If autumn and sunset are vehicles of beauty, they’re also vehicles of dread. The dying of the year, like the dying of the day, awakens an ancient fear: we know what’s coming, and the knowledge underscores our frailty and vulnerability. We’re as capable of reversing the encroaching cold and darkness as a starfish trapped in a tide pool of reversing the ocean’s ebb. “As for the nights,” wrote the poet Archibald MacLeish, “I warn you the nights are dangerous. The wind changes at night and the dreams come.”
We know also, in a remote recess of the soul, that autumn is what we are: transitional creatures, always in the process of becoming something else. The steady-state flow of summer and winter symbolizes an existence of perpetual paradise or desolation. From June through August, from December through February, the landscape is static. Is this the metaphor for humanity? No, we know deep in DNA and we know from experience: the transitional flow of autumn and spring – when before our eyes leaves fall and wildflowers blossom – is the truer metaphor for a creature in whom something is always dying; something else is always being reborn.

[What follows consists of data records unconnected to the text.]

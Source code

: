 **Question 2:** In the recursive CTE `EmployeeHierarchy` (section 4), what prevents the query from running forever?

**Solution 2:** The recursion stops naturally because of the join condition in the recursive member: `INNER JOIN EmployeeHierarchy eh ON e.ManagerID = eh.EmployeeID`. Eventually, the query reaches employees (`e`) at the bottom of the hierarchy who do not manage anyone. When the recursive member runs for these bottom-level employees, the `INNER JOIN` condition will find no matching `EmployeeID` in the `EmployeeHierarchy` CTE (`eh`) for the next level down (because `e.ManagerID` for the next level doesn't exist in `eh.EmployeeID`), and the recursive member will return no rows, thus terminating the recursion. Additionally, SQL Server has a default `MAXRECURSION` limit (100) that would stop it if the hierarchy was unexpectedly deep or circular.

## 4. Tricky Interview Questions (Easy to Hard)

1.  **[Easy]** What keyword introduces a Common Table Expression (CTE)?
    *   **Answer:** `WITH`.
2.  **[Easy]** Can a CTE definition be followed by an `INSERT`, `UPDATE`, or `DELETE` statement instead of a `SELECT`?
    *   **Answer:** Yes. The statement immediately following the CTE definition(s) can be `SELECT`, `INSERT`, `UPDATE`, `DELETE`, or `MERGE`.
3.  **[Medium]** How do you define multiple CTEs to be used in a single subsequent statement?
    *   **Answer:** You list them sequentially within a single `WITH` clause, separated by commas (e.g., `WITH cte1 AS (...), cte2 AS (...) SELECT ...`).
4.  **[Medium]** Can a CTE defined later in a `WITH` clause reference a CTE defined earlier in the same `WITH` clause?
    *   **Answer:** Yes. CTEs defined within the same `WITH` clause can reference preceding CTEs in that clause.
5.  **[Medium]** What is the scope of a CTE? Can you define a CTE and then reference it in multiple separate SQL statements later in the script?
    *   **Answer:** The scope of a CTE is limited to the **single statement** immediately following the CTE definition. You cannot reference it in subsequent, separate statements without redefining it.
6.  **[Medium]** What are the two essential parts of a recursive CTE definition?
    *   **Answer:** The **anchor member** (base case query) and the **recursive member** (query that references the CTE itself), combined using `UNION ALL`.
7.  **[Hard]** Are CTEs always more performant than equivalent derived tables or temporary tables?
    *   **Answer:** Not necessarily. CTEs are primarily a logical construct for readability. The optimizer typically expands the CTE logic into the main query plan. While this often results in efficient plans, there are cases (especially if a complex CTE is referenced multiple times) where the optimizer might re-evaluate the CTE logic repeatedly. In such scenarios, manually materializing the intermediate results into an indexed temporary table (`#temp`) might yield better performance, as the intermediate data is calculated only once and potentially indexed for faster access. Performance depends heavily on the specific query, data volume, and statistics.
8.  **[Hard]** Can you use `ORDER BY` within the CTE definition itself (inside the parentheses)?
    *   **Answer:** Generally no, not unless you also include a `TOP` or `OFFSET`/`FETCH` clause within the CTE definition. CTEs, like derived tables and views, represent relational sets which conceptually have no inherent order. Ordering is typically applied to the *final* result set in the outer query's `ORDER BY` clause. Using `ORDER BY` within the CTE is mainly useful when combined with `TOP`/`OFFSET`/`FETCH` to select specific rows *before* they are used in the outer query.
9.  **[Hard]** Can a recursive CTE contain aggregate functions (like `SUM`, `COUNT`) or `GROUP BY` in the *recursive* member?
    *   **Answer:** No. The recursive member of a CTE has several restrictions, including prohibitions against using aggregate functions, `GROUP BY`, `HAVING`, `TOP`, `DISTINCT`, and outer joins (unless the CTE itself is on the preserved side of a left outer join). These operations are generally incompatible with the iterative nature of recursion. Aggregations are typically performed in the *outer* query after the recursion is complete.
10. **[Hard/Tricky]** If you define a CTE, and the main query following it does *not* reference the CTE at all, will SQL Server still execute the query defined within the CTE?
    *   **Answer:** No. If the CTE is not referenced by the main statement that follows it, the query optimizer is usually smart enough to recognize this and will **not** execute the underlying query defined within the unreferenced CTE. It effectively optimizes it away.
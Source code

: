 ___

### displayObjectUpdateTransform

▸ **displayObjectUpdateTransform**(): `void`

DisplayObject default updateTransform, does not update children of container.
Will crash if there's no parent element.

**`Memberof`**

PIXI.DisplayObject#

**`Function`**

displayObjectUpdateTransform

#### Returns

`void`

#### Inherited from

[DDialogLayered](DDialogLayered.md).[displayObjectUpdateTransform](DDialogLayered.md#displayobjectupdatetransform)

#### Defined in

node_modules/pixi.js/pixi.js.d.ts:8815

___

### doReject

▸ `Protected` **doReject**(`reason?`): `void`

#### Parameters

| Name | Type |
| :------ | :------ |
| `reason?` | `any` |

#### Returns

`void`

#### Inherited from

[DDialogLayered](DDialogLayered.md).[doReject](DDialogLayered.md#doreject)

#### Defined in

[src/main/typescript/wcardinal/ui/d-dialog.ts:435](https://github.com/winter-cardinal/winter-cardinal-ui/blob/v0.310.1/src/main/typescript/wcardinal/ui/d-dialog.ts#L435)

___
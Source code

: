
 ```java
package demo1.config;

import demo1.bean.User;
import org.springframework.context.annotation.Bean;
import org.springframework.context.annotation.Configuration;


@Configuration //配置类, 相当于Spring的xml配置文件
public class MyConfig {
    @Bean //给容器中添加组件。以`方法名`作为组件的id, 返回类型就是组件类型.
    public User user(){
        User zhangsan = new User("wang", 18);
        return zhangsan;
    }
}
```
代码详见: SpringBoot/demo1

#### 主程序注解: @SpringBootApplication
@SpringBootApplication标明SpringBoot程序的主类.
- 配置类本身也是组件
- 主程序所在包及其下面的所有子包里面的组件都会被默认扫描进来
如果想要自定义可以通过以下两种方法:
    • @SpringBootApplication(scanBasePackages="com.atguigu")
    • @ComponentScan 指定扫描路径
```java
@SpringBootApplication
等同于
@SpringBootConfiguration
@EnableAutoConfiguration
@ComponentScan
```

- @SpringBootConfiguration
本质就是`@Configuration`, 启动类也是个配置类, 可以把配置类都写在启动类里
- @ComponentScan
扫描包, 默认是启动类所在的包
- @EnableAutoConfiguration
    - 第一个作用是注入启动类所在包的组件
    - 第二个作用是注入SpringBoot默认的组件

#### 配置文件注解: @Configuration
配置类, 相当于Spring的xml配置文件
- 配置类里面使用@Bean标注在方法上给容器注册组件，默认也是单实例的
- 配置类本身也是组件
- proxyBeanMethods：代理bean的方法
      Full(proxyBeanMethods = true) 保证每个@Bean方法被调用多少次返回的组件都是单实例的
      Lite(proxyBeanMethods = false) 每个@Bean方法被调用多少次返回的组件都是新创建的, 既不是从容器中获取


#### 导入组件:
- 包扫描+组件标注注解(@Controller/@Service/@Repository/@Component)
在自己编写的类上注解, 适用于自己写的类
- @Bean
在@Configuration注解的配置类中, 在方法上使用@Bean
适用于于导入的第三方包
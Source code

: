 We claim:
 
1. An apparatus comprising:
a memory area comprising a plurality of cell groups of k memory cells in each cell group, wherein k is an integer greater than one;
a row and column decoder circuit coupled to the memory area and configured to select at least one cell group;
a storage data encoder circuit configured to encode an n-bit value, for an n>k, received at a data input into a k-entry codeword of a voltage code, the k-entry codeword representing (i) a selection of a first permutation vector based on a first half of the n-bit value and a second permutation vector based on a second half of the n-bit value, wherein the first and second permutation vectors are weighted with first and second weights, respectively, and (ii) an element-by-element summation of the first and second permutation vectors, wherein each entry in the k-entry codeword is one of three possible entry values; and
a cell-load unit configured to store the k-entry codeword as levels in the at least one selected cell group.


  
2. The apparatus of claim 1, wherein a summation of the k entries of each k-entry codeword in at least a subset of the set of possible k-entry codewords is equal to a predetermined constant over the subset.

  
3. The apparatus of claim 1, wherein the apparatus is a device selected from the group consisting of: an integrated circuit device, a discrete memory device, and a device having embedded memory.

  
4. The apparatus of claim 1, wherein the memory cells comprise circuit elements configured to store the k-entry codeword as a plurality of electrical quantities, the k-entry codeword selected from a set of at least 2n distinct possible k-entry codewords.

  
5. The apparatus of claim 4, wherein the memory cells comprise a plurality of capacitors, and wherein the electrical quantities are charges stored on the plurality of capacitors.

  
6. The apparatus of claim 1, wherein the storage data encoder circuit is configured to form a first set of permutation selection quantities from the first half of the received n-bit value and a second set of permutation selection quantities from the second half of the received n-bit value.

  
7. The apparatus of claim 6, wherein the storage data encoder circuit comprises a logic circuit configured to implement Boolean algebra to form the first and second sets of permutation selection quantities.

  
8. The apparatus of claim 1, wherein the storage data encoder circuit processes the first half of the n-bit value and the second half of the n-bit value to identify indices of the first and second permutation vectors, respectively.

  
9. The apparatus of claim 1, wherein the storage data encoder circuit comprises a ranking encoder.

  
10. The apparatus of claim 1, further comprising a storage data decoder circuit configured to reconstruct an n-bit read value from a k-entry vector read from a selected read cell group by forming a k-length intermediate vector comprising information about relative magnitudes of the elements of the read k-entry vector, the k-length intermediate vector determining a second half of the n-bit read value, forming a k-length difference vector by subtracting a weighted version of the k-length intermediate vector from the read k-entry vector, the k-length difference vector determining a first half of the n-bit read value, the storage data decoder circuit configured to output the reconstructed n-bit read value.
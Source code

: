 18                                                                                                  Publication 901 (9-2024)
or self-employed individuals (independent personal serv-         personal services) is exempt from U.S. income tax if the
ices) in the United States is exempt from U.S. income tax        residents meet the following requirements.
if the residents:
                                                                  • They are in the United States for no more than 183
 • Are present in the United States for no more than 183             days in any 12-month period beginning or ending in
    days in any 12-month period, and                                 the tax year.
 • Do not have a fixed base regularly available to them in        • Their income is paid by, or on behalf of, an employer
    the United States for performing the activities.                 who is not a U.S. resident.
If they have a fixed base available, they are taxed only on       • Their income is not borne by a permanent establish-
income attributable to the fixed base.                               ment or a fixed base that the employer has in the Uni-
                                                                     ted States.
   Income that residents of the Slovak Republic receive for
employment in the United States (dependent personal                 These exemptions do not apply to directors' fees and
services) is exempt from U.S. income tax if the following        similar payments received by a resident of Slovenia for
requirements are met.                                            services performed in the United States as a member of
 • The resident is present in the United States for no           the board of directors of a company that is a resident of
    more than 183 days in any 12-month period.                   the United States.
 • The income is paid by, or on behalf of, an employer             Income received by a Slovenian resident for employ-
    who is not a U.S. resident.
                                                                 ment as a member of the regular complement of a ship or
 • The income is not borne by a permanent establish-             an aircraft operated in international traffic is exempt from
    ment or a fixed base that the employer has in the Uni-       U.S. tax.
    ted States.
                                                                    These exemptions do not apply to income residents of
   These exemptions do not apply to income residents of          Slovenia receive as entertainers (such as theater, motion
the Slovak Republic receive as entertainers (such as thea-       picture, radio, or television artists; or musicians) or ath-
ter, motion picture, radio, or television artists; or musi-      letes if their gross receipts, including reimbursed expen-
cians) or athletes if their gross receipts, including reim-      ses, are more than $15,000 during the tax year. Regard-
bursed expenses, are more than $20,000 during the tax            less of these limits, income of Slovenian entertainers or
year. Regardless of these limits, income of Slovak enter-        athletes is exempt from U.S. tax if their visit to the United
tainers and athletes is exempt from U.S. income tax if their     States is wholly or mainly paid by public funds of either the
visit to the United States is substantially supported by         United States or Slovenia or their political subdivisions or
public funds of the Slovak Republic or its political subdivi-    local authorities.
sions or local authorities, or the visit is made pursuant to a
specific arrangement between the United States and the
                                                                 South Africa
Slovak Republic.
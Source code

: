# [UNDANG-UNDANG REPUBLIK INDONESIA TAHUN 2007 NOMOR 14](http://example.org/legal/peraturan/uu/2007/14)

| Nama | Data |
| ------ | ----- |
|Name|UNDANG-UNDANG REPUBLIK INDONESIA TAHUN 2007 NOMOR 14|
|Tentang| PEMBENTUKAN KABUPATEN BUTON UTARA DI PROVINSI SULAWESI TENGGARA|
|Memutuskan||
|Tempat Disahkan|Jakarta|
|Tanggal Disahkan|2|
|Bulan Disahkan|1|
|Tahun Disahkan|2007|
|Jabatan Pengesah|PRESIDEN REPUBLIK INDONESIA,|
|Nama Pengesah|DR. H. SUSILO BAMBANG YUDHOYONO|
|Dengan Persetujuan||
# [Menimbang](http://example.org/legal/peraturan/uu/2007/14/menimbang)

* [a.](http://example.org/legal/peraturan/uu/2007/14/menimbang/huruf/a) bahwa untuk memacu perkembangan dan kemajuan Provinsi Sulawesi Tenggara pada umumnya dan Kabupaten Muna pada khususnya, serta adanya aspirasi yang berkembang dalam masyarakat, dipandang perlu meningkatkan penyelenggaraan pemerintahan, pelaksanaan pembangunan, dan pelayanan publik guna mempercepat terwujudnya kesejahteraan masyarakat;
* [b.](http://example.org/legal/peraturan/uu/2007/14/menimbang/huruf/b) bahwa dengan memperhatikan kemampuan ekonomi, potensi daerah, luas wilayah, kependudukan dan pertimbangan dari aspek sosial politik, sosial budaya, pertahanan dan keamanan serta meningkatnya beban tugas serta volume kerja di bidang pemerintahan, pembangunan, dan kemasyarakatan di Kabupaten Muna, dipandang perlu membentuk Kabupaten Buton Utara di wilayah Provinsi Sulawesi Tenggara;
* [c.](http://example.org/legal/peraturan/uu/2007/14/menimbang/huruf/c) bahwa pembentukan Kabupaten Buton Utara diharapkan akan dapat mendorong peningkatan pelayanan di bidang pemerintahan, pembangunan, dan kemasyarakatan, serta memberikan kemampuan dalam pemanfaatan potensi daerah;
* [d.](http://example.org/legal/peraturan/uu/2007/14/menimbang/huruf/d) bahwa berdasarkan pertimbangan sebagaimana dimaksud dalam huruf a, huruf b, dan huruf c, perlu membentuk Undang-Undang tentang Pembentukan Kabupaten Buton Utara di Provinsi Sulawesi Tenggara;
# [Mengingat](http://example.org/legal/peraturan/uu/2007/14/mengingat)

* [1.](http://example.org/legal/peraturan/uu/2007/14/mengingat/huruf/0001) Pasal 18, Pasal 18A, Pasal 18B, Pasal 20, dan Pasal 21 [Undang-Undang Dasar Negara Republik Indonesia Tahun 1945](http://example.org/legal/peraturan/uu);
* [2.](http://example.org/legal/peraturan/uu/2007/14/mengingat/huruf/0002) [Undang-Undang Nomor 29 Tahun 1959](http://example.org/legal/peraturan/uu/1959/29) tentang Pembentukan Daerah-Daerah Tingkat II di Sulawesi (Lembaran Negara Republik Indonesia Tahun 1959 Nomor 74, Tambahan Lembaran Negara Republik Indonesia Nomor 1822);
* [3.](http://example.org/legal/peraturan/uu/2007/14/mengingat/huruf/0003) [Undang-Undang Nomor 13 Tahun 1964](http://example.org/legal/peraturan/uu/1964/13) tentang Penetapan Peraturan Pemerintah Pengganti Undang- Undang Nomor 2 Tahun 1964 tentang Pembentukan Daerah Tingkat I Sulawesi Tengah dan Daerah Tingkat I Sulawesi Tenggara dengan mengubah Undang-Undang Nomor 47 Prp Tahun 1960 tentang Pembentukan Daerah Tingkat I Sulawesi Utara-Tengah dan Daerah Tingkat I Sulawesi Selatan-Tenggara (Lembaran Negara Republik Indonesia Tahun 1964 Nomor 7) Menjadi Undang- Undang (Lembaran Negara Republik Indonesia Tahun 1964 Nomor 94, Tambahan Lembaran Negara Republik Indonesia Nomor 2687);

“We are symbols, and inhabit symbols,” wrote Emerson. As of this writing, I’ve witnessed nearly 22,000 sunsets. You’d think I’d become blasé, but the opposite is the case. With the passage of time, time becomes more precious, and the symbols of its passage – the seasons of the year; the seasons of the day – more striking. As I approach the transition of my earthly existence into something more ineffable, autumn and sunset gain not only metaphorical power; they gain factual power. Numerical power. The clock is ticking. I’ve numbered the days behind me; ahead, those days are numbered, too. When my number comes up, I’ll be as explicit a metaphor for sunset and autumn as they are for me.
If these musings seem melancholic, be assured: autumn is not the season for the blues; it offers other colors to embrace. Leaves in droves wait to amaze us, spattering creek beds in saffron and scarlet, littering the trail like colossal confetti. Leaves the color of footballs and pumpkins, of sunlight and blood. Let the woods drift into dream, let the moan of wind through wizened limbs be the sound of the forest yawning – while we plot our adventures in chromatic splendor, while we set our alarms and program our coffee pots for the world of wakefulness. Time for us to rise; time for the woods to shine.
Of the many canyons that furrow Mt. Diablo, Mitchell Canyon affords us East County folk one of the loveliest autumn walks around. Mitchell Creek cuts the canyon and feeds a variety of colorful foliage not present in the mountain’s higher and drier elevations. The trail that snakes through the canyon, Mitchell Canyon Road, is also one of Diablo’s easiest tracks – nearly dead level for the first two miles. To get to Mitchell Canyon, take Marsh Creek Road west into Clayton and turn left on Mitchell Canyon Road. Where the road ends is where autumn begins.
May your path be firm and your air bracing beneath a sapphire sky. May every twig on every branch seem more finely etched than in summer’s sweltering air. May maples slipping into sleep seem more alive. For that is the irony: the onset of autumn exhorting the canyon to gather its energy for one final, defiant display.
Sure, winter is coming. But autumn is here.